Items listed in a dataset:
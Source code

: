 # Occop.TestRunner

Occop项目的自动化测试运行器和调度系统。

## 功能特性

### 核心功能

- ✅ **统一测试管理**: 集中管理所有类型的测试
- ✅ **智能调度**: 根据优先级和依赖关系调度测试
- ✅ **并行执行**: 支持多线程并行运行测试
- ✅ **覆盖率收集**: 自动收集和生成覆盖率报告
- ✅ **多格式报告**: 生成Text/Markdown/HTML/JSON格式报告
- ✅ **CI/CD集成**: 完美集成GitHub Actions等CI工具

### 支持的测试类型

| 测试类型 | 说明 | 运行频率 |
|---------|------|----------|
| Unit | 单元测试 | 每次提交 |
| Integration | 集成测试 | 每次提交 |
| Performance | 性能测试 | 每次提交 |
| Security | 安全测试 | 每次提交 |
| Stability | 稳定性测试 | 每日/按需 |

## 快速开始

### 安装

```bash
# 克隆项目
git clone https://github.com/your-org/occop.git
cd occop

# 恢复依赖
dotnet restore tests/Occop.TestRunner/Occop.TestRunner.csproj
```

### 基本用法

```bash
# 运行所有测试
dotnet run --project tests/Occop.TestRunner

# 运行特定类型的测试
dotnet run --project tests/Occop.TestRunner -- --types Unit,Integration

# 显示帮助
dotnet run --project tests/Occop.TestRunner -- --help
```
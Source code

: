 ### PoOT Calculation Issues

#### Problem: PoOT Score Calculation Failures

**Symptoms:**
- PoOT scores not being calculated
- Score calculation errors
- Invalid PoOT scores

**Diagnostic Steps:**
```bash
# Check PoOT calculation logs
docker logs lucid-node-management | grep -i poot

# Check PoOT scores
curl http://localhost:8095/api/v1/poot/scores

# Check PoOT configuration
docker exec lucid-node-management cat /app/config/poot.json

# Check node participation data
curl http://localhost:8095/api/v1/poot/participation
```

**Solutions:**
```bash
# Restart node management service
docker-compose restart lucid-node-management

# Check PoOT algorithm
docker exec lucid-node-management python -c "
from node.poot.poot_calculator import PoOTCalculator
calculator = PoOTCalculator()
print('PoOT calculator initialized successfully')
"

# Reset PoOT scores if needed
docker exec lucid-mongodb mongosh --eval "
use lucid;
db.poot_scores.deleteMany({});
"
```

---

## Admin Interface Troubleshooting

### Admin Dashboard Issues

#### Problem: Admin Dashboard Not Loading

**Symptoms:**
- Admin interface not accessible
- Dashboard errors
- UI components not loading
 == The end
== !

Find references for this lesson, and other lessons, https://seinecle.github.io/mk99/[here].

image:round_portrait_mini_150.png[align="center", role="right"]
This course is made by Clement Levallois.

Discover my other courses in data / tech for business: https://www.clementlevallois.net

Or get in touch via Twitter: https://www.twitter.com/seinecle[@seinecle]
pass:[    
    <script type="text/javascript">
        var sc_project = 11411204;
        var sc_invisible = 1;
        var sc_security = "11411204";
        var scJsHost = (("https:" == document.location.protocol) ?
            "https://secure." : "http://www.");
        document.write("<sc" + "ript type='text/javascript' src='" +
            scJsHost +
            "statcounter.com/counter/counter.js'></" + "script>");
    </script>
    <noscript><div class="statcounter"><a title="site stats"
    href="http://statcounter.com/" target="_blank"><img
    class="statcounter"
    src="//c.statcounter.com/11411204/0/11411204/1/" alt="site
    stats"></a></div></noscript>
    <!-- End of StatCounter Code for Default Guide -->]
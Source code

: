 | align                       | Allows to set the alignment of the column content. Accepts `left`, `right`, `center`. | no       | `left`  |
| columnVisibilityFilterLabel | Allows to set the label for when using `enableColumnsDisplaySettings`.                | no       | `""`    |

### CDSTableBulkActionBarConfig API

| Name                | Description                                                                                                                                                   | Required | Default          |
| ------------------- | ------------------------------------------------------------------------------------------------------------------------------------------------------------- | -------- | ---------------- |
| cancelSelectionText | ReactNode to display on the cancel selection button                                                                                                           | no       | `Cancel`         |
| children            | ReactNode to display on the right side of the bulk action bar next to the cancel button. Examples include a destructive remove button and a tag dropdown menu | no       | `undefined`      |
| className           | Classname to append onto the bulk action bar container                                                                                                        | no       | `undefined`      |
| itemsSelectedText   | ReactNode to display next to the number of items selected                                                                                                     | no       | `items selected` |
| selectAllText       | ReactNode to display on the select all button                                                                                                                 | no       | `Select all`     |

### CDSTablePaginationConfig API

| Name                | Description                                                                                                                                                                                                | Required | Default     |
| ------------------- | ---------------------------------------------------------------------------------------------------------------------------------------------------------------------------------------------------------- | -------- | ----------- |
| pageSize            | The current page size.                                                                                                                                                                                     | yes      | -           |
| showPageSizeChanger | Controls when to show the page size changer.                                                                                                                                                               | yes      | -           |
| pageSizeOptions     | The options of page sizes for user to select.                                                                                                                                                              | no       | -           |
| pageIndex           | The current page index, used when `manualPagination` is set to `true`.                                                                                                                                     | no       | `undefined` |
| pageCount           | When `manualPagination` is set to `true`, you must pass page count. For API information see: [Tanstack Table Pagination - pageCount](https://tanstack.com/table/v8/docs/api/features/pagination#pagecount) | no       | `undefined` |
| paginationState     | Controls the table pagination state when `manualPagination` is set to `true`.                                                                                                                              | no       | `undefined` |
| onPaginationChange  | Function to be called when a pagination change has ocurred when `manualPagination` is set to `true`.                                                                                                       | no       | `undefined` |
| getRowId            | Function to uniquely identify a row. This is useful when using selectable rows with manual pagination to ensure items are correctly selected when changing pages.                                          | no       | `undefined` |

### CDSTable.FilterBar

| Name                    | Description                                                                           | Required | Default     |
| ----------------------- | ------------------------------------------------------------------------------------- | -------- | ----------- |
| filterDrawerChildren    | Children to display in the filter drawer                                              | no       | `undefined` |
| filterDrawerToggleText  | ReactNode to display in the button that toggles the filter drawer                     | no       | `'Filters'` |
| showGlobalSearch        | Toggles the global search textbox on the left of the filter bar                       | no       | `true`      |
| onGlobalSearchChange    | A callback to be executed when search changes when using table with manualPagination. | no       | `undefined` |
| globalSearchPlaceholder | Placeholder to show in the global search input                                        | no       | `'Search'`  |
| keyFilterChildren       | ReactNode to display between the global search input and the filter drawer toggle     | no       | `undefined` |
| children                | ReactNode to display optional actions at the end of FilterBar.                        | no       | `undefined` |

### Directions
Every line of the records containing the word "localhost" must appear in the answer.

### Solution to this exercise
curl http://localhost:8095/api/v1/poot/scores
curl http://localhost:8095/api/v1/poot/participation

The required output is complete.